PEF bioplastic could solve some of the problems caused by PET. The lengthy and energy-intensive production process has so far prevented mass production. ETH Zurich researchers have now developed a method that could finally make the PEF marketable.
The problem of plastic is on everyone's lips. Every year, some 50 million tons of polyethylene terephthalate (PET) alone are produced, and the trend is rising. Since recycling is usually cost-intensive and technologically difficult to implement, a great deal of plastic waste ends up in the oceans or is incinerated, causing massive CO2 emissions. The use of crude oil in production is also problematic. However, none of us can do without plastic entirely.
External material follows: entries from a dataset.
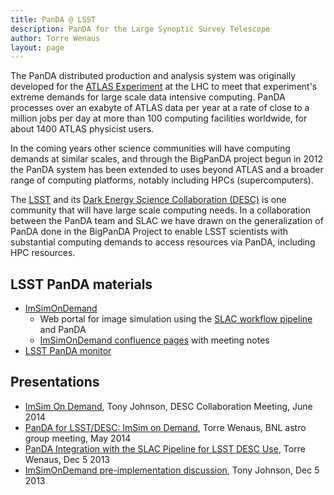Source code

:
 ```yaml
---
title: PanDA @ LSST
description: PanDA for the Large Synoptic Survey Telescope
author: Torre Wenaus
layout: page
---
```


The PanDA distributed production and analysis system was originally developed for the [ATLAS Experiment](http://atlas.ch/) at the LHC to meet that experiment's extreme demands for large scale data intensive computing. PanDA processes over an exabyte of ATLAS data per year at a rate of close to a million jobs per day at more than 100 computing facilities worldwide, for about 1400 ATLAS physicist users.

In the coming years other science communities will have computing demands at similar scales, and through the BigPanDA project begun in 2012 the PanDA system has been extended to uses beyond ATLAS and a broader range of computing platforms, notably including HPCs (supercomputers).

The [LSST](http://www.lsst.org/lsst/) and its [Dark Energy Science Collaboration (DESC)](http://www.lsst-desc.org/) is one community that will have large scale computing needs. In a collaboration between the PanDA team and SLAC we have drawn on the generalization of PanDA done in the BigPanDA Project to enable LSST scientists with substantial computing demands to access resources via PanDA, including HPC resources.

## LSST PanDA materials

- [ImSimOnDemand](http://portal.lsst-desc.org/ImsimOnDemand)
    - Web portal for image simulation using the [SLAC workflow pipeline](http://srs.slac.stanford.edu/Pipeline-II/exp/SRS/index.jsp) and PanDA
    - [ImSimOnDemand confluence pages](https://confluence.slac.stanford.edu/display/LSSTDESC/ImSim+on+Demand) with meeting notes
- [LSST PanDA monitor](http://pandawms.org/lsst/)

## Presentations

- [ImSim On Demand](/assets/Tony-CI1-Imsim-on-Demand.pdf), Tony Johnson, DESC Collaboration Meeting, June 2014
- [PanDA for LSST/DESC: ImSim on Demand](/assets/20140520-PanDA-LSST.pdf), Torre Wenaus, BNL astro group meeting, May 2014
- [PanDA Integration with the SLAC Pipeline for LSST DESC Use](/assets/20131205-Wenaus-PanDA-LSST-DESC.pdf), Torre Wenaus, Dec 5 2013
- [ImSimOnDemand pre-implementation discussion](https://indico.bnl.gov/getFile.py/access?contribId=88&sessionId=8&resId=0&materialId=slides&confId=691), Tony Johnson, Dec 5 2013

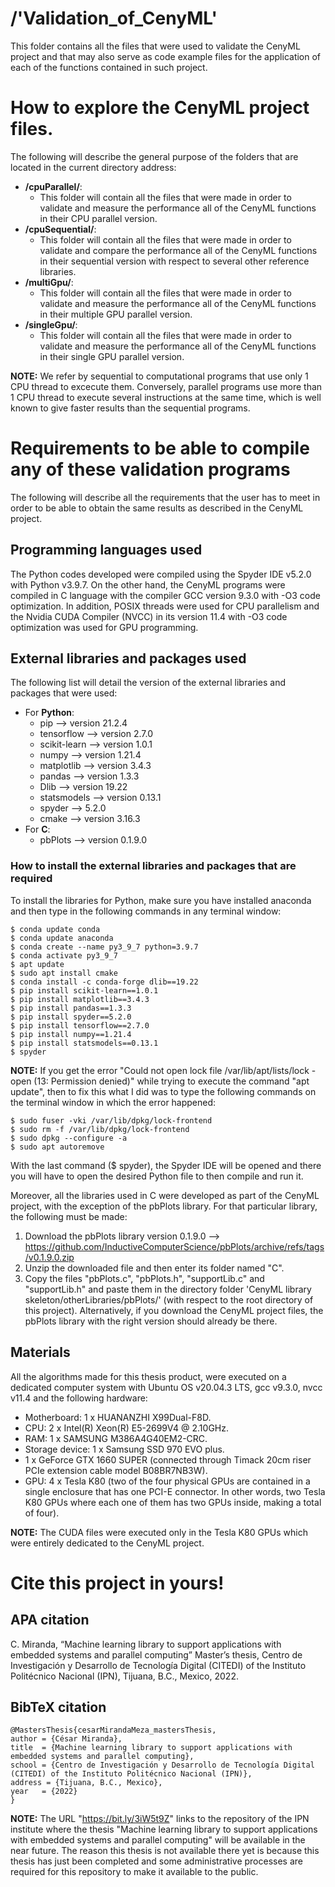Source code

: # /'Validation\_of\_CenyML'
This folder contains all the files that were used to validate the CenyML project and that may also serve as code example files for the application of each of the functions contained in such project.

# How to explore the CenyML project files.
The following will describe the general purpose of the folders that are located in the current directory address:

- **/cpuParallel/**:
    - This folder will contain all the files that were made in order to validate and measure the performance all of the CenyML functions in their CPU parallel version.
- **/cpuSequential/**:
    - This folder will contain all the files that were made in order to validate and compare the performance all of the CenyML functions in their sequential version with respect to several other reference libraries.
- **/multiGpu/**:
    - This folder will contain all the files that were made in order to validate and measure the performance all of the CenyML functions in their multiple GPU parallel version.
- **/singleGpu/**:
    - This folder will contain all the files that were made in order to validate and measure the performance all of the CenyML functions in their single GPU parallel version.

**NOTE:** We refer by sequential to computational programs that use only 1 CPU thread to excecute them. Conversely, parallel programs use more than 1 CPU thread to execute several instructions at the same time, which is well known to give faster results than the sequential programs.

# Requirements to be able to compile any of these validation programs
The following will describe all the requirements that the user has to meet in order to be able to obtain the same results as described in the CenyML project.

## Programming languages used
The Python codes developed were compiled using the Spyder IDE v5.2.0 with Python v3.9.7. On the other hand, the CenyML programs were compiled in C language with the compiler GCC version 9.3.0 with -O3 code optimization. In addition, POSIX threads were used for CPU parallelism and the Nvidia CUDA Compiler (NVCC) in its version 11.4 with -O3 code optimization was used for GPU programming.

## External libraries and packages used
The following list will detail the version of the external libraries and packages that were used:

- For **Python**:
    - pip --> version 21.2.4
    - tensorflow --> version 2.7.0
    - scikit-learn --> version 1.0.1
    - numpy --> version 1.21.4
    - matplotlib --> version 3.4.3
    - pandas --> version 1.3.3
    - Dlib --> version 19.22
    - statsmodels --> version 0.13.1
    - spyder --> 5.2.0
    - cmake --> version 3.16.3
- For **C**:
    - pbPlots --> version 0.1.9.0

### How to install the external libraries and packages that are required
To install the libraries for Python, make sure you have installed anaconda and then type in the following commands in any terminal window:

```console
$ conda update conda
$ conda update anaconda
$ conda create --name py3_9_7 python=3.9.7
$ conda activate py3_9_7
$ apt update
$ sudo apt install cmake
$ conda install -c conda-forge dlib==19.22
$ pip install scikit-learn==1.0.1
$ pip install matplotlib==3.4.3
$ pip install pandas==1.3.3
$ pip install spyder==5.2.0
$ pip install tensorflow==2.7.0
$ pip install numpy==1.21.4
$ pip install statsmodels==0.13.1
$ spyder
``` 


**NOTE:** If you get the error "Could not open lock file /var/lib/apt/lists/lock - open (13: Permission denied)" while trying to execute the command "apt update", then to fix this what I did was to type the following commands on the terminal window in which the error happened:

```console
$ sudo fuser -vki /var/lib/dpkg/lock-frontend
$ sudo rm -f /var/lib/dpkg/lock-frontend
$ sudo dpkg --configure -a
$ sudo apt autoremove
``` 


With the last command ($ spyder), the Spyder IDE will be opened and there you will have to open the desired Python file to then compile and run it.

Moreover, all the libraries used in C were developed as part of the CenyML project, with the exception of the pbPlots library. For that particular library, the following must be made:

1. Download the pbPlots library version 0.1.9.0 --> https://github.com/InductiveComputerScience/pbPlots/archive/refs/tags/v0.1.9.0.zip
2. Unzip the downloaded file and then enter its folder named "C".
3. Copy the files "pbPlots.c", "pbPlots.h", "supportLib.c" and "supportLib.h" and paste them in the directory folder 'CenyML library skeleton/otherLibraries/pbPlots/' (with respect to the root directory of this project). Alternatively, if you download the CenyML project files, the pbPlots library with the right version should already be there.

## Materials
All the algorithms made for this thesis product, were executed on a dedicated computer system with Ubuntu OS v20.04.3 LTS, gcc v9.3.0, nvcc v11.4 and the following hardware:

- Motherboard: 1 x HUANANZHI X99Dual-F8D.
- CPU: 2 x Intel(R) Xeon(R) E5-2699V4 @ 2.10GHz.
- RAM: 1 x SAMSUNG M386A4G40EM2-CRC.
- Storage device: 1 x Samsung SSD 970 EVO plus.
- 1 x GeForce GTX 1660 SUPER (connected through Timack 20cm riser PCIe extension cable model B08BR7NB3W).
- GPU: 4 x Tesla K80 (two of the four physical GPUs are contained in a single enclosure that has one PCI-E connector. In other words, two Tesla K80 GPUs where each one of them has two GPUs inside, making a total of four).

**NOTE:** The CUDA files were executed only in the Tesla K80 GPUs which were entirely dedicated to the CenyML project.

# Cite this project in yours!

## APA citation
 C. Miranda, “Machine learning library to support applications with embedded systems and parallel computing” Master’s thesis, Centro de Investigación y Desarrollo de Tecnología Digital (CITEDI) of the Instituto Politécnico Nacional (IPN), Tijuana, B.C., Mexico, 2022.

## BibTeX citation
```$bibtex
@MastersThesis{cesarMirandaMeza_mastersThesis,
author = {César Miranda},
title  = {Machine learning library to support applications with embedded systems and parallel computing},
school = {Centro de Investigación y Desarrollo de Tecnología Digital (CITEDI) of the Instituto Politécnico Nacional (IPN)},
address = {Tijuana, B.C., Mexico},
year   = {2022}
}
```

**NOTE:** The URL "https://bit.ly/3iW5t9Z" links to the repository of the IPN institute where the thesis "Machine learning library to support applications with embedded systems and parallel computing" will be available in the near future. The reason this thesis is not available there yet is because this thesis has just been completed and some administrative processes are required for this repository to make it available to the public.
"Polymers and plastics are very useful materials that make a wide range of everyday applications possible in the first place. Lighter cars, smartphones, modern clothes and many medical devices would not exist if we hadn't invented polymers," says Jan-Georg Rosenboom, a fresh Ph.D. graduate in the research group of ETH professor Massimo Morbidelli at the Department of Chemistry and Applied Biosciences. "The question is how we can reduce the negative environmental impact of plastic while maintaining its benefits for our society."
Better material properties
One answer could be biobased polymers, so-called bioplastics. These have very similar properties to conventional plastics, but are made from plant-based raw materials instead of crude oil. Some bioplastics are also biodegradable and enable better composting.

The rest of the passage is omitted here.